[Action item]: Figure out how many lines of the listing include the string "newline"; the reply is only that number.

[Records shown]:
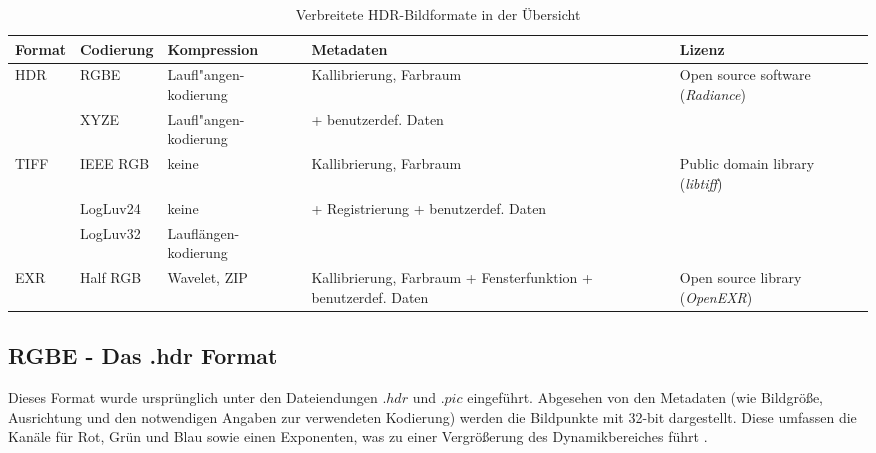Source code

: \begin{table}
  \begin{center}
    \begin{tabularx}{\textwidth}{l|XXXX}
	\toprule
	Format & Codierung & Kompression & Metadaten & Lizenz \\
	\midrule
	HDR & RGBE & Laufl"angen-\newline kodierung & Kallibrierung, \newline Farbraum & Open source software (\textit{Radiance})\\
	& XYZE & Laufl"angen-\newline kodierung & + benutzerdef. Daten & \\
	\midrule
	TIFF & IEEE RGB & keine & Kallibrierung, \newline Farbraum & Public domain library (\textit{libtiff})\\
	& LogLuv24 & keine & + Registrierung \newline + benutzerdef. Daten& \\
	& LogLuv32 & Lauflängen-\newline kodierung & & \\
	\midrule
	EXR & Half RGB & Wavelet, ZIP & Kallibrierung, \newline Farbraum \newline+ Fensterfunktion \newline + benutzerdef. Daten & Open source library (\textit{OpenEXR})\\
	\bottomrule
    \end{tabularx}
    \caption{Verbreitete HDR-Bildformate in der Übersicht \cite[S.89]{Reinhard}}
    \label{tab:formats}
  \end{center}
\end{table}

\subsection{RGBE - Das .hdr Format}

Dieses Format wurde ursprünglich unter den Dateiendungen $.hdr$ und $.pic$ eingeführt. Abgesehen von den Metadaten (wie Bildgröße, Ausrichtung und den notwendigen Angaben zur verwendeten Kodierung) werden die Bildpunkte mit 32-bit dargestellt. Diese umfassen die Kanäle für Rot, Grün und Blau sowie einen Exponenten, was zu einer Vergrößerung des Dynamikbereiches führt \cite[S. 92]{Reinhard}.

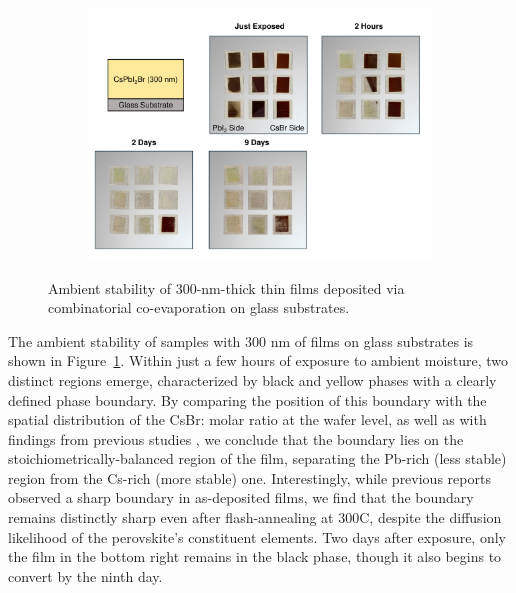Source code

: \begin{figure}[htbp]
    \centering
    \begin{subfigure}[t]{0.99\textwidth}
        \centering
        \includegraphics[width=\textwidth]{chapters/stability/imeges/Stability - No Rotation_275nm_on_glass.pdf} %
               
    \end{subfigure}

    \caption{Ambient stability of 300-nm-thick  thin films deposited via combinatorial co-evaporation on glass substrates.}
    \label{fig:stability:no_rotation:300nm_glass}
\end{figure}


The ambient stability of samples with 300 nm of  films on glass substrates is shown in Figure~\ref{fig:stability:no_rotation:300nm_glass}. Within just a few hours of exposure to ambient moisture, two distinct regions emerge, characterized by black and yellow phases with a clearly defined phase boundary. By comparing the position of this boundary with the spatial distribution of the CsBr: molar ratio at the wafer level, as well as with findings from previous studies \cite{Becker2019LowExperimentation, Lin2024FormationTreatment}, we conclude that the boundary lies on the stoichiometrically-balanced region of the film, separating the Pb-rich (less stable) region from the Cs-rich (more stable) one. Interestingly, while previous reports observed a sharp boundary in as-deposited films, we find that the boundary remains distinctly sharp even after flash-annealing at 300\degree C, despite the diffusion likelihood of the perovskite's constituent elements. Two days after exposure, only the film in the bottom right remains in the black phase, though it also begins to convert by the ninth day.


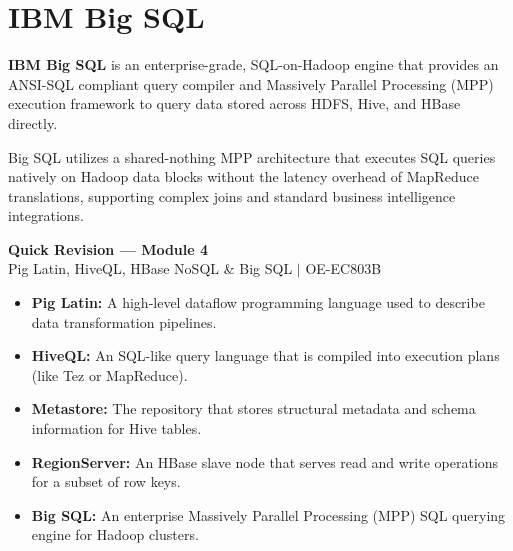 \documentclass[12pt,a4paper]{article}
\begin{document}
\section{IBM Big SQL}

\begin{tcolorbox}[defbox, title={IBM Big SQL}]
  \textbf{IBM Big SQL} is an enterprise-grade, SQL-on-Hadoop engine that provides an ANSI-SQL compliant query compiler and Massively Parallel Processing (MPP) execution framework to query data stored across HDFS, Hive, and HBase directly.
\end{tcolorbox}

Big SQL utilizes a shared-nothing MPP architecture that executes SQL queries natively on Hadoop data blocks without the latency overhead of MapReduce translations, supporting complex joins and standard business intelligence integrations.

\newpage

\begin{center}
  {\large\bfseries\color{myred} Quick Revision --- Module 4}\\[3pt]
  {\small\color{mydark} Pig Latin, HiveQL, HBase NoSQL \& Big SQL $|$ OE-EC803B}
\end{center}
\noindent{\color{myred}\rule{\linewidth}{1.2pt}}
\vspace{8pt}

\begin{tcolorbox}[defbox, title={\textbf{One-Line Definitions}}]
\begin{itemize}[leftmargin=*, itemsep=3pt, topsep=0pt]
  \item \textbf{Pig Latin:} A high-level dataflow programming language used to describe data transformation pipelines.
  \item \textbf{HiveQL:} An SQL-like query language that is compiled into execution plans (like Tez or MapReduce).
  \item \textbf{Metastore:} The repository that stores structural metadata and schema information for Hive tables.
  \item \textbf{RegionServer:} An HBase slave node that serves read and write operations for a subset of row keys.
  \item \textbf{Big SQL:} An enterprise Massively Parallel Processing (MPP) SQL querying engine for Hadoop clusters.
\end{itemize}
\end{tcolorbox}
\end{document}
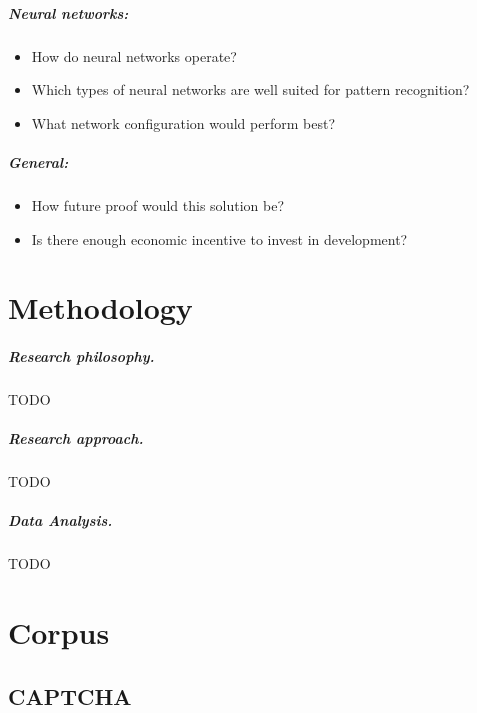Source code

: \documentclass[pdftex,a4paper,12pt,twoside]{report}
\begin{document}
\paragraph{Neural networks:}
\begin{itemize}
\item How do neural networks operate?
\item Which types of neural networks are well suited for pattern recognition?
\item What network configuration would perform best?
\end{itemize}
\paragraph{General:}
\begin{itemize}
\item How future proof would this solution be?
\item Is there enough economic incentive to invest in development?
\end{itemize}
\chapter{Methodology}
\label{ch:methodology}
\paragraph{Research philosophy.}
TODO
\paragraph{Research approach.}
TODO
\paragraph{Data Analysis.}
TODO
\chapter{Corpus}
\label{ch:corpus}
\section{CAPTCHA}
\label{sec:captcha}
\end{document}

[Output]: 6